I thought it wasn't possible to view the Motion Picture Association of America's ratings board with more disgust and contempt than I already did, but they've managed to surprise me. Slumdog Millionaire, Danny Boyle's joyful, enriching drama about a poor young man going all the way on India's Who Wants to Be a Millionaire, has been slapped with an R rating for "some violence, disturbing images and language."
Speaking of language, the MPAA is full of s***. Big, meaty piles of s***. Slumdog Millionaire (to be released Nov. 12) has a couple of F-bombs (just like most PG-13 films), some moderate other profanity, a couple of intense moments, and some non-graphic violence. In fact, as Slashfilm's Peter Sciretta (citing Alex Billington) has pointed out, there are several instances in the film where Boyle has obviously cut away to avoid showing anything too strong. Clearly he had a PG-13 rating in mind, and as someone who watches a few hundred new movies every year, let me tell you: This is a PG-13 movie. Its content is right in line with the vast majority of PG-13 movies.

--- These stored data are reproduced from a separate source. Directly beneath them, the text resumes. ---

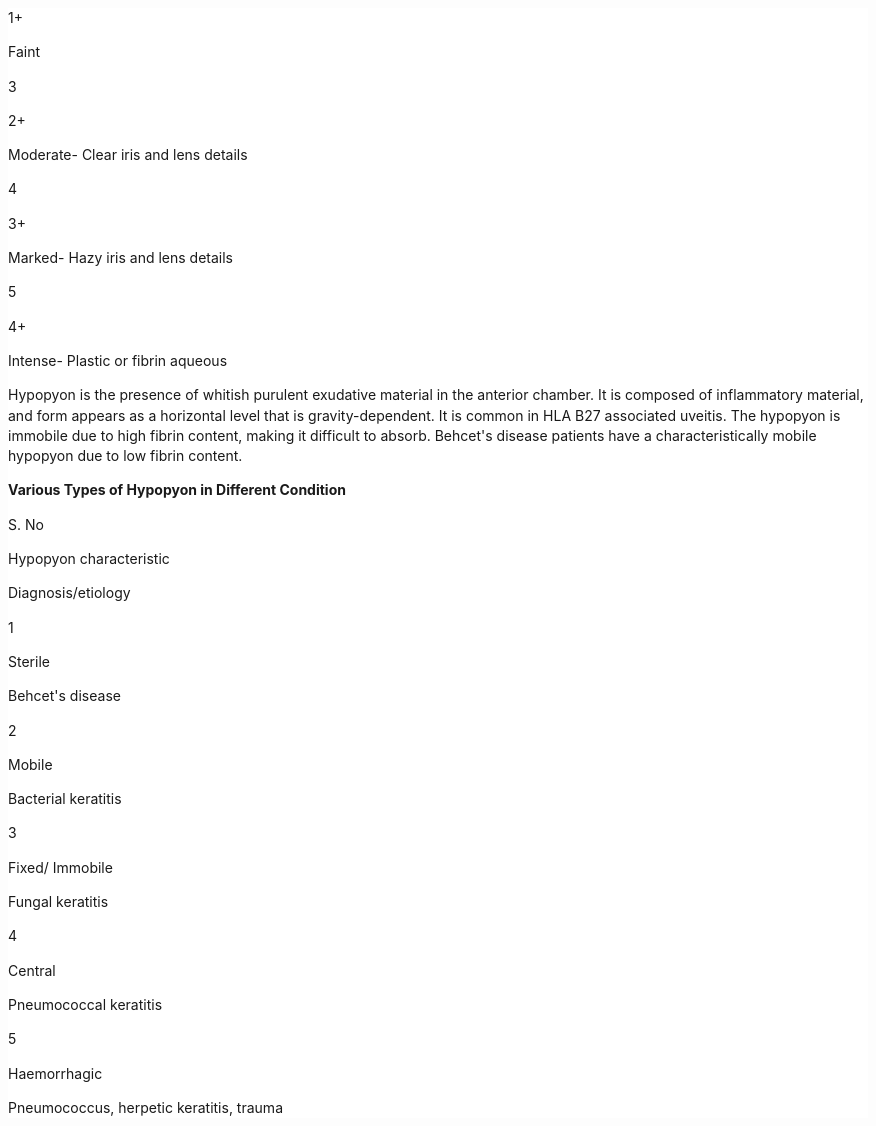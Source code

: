 1+

Faint

3

2+

Moderate- Clear iris and lens details

4

3+

Marked- Hazy iris and lens details

5

4+

Intense- Plastic or fibrin aqueous

Hypopyon is the presence of whitish purulent exudative material in the anterior chamber. It is composed of inflammatory material, and form appears as a horizontal level that is gravity-dependent. It is common in HLA B27 associated uveitis. The hypopyon is immobile due to high fibrin content, making it difficult to absorb. Behcet's disease patients have a characteristically mobile hypopyon due to low fibrin content.

**Various Types of Hypopyon in Different Condition**

S. No

Hypopyon characteristic

Diagnosis/etiology

1

Sterile

Behcet's disease

2

Mobile

Bacterial keratitis

3

Fixed/ Immobile

Fungal keratitis

4

Central

Pneumococcal keratitis

5

Haemorrhagic

Pneumococcus, herpetic keratitis, trauma
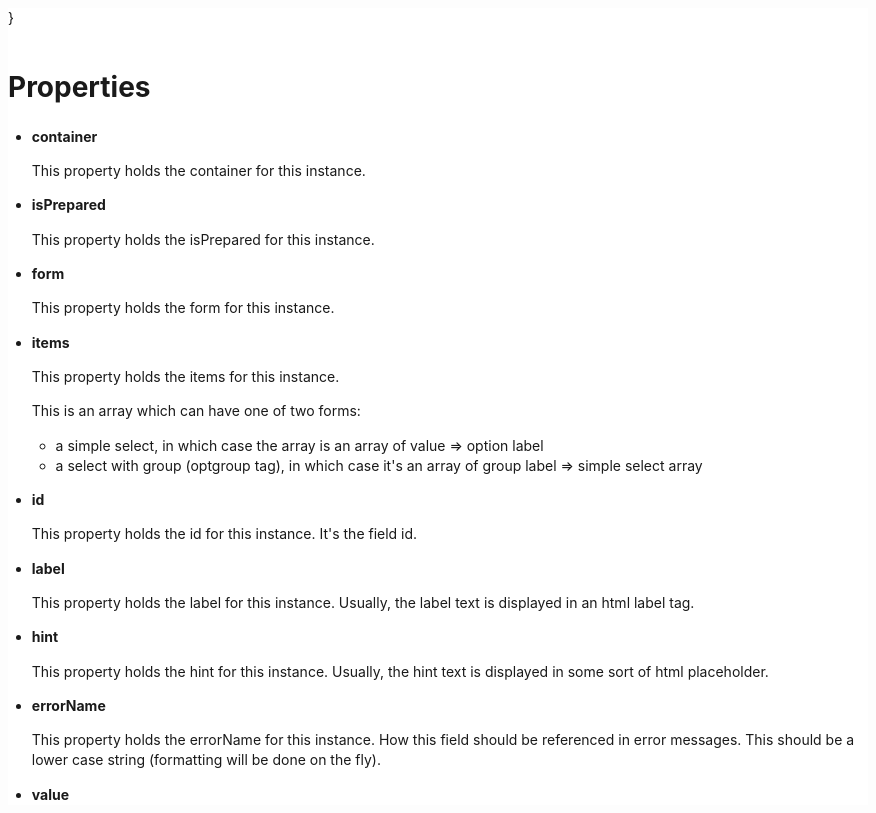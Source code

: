 }




Properties
=============

- <span id="property-container"><b>container</b></span>

    This property holds the container for this instance.
    
    

- <span id="property-isPrepared"><b>isPrepared</b></span>

    This property holds the isPrepared for this instance.
    
    

- <span id="property-form"><b>form</b></span>

    This property holds the form for this instance.
    
    

- <span id="property-items"><b>items</b></span>

    This property holds the items for this instance.
    
    This is an array which can have one of two forms:
    
    - a simple select, in which case the array is an array of value => option label
    - a select with group (optgroup tag), in which case it's an array of group label => simple select array
    
    

- <span id="property-id"><b>id</b></span>

    This property holds the id for this instance.
    It's the field id.
    
    

- <span id="property-label"><b>label</b></span>

    This property holds the label for this instance.
    Usually, the label text is displayed in an html label tag.
    
    

- <span id="property-hint"><b>hint</b></span>

    This property holds the hint for this instance.
    Usually, the hint text is displayed in some sort of html placeholder.
    
    

- <span id="property-errorName"><b>errorName</b></span>

    This property holds the errorName for this instance.
    How this field should be referenced in error messages.
    This should be a lower case string (formatting will be done on the fly).
    
    

- <span id="property-value"><b>value</b></span>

Yet for some reason, the MPAA has given it an R. Let me steal a bit from Amy Poehler and Seth Meyers: Really?! Really, MPAA? You think the pencil-impaling, face-melting antics of The Dark Knight fall within the bounds of PG-13 acceptability, but a few gunshots and tense situations put Slumdog Millionaire over the line into R territory? Really? And the decapitations and mass slaughters of The Chronicles of Narnia: Prince Caspian -- a film aimed directly at children -- only gets a PG (a PG!!) while Slumdog Millionaire gets an R? Really?! MPAA, if you were a judge, you'd be letting rapists go free while sentencing jaywalkers to the electric chair. I've seen more sober reasoning and sound judgment at a frat party. Michael Vick had more common sense than you.
Or did it have to do with the message of the film? Was there something in the positive, life-affirming, genuinely inspiring tone of Slumdog Millionaire that made you think, "You know, we really shouldn't expose our children to this kind of happiness"? Do you think the PG-13 rating should be reserved not for high-quality works with uplifting themes, but for non-stop sex-and-poop-joke factories like The Love Guru? Only adults should be permitted to see films that elevate the mind and boost the spirit? Is that it?
Is there a more useless, misguided, delusional group in all of America? These clownshoes have Hollywood by the short hairs with their "voluntary" rating system that is, for all intents and purposes, not voluntary at all for wide releases. And once you submit your film to be rated, you're at the mercy of these prudish, Pharisaical, swear-word-counting hypocrites who claim only to have parents' best interests at heart while consistently giving less-restrictive ratings to movies that no sane parent would want his or her child to see.
I don't know why Fox Searchlight isn't appealing this rating. Surely no reasonable person who has seen the film thinks it should be rated R. I'm generally in favor of ignoring the MPAA anyway, but this time I especially urge moviegoers who skip R-rated films to disregard the buffoons and see Slumdog Millionaire when it opens. Take your teenagers with you, too. It's one of the best times you'll have at the movies this year, and it's suitable for anyone over the age of 12, regardless of what the MPAA thinks.